### Exercise objective
Could you filter the records below and keep only the lines with the word "mathcal"?

::::

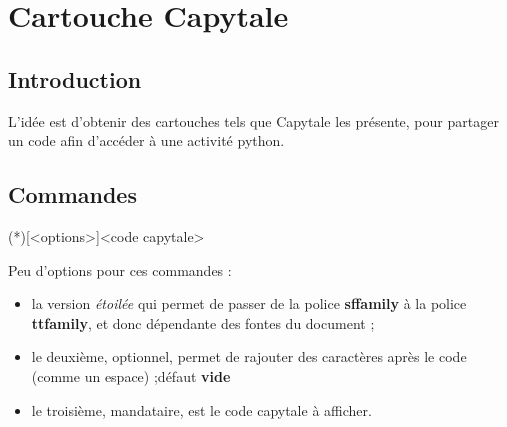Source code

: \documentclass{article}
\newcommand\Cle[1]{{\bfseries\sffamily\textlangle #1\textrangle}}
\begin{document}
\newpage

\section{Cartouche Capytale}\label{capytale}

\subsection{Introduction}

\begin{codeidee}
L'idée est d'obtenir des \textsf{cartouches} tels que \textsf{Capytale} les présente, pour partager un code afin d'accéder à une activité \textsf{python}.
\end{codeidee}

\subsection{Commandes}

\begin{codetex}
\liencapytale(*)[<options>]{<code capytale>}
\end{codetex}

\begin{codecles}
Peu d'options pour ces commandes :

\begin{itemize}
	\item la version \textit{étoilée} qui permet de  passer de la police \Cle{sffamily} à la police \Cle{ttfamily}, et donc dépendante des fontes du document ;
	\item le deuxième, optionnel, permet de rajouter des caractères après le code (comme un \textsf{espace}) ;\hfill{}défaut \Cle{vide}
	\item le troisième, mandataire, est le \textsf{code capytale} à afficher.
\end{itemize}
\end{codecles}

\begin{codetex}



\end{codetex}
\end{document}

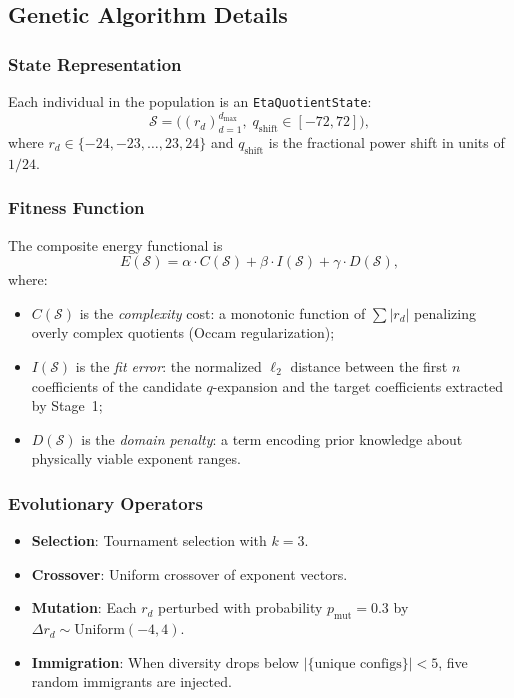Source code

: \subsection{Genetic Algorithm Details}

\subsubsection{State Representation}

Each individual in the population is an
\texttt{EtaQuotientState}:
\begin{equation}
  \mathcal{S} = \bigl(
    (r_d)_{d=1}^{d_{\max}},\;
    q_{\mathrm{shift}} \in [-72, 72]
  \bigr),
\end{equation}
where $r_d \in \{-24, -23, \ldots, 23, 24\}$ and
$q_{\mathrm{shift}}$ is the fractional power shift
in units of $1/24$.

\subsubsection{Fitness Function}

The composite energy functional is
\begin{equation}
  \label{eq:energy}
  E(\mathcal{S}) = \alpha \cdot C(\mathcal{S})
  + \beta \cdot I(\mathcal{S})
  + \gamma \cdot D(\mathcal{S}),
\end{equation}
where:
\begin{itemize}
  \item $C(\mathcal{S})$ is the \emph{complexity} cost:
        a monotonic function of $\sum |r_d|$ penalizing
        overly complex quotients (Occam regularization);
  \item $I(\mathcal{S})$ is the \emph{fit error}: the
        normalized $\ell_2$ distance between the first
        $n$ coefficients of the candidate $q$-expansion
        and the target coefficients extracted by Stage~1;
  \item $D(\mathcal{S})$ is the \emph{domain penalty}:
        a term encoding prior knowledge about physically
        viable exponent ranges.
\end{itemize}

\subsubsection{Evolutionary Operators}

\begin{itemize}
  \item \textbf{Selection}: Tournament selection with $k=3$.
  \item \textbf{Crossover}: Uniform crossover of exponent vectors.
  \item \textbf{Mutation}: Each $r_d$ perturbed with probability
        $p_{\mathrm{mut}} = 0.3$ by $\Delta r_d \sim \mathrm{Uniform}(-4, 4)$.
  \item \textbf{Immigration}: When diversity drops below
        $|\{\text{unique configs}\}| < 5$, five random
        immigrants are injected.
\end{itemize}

::::

### Response for this exercise
  \mathcal{S} = \bigl(
  E(\mathcal{S}) = \alpha \cdot C(\mathcal{S})
  + \beta \cdot I(\mathcal{S})
  + \gamma \cdot D(\mathcal{S}),
  \item $C(\mathcal{S})$ is the \emph{complexity} cost:
  \item $I(\mathcal{S})$ is the \emph{fit error}: the
  \item $D(\mathcal{S})$ is the \emph{domain penalty}:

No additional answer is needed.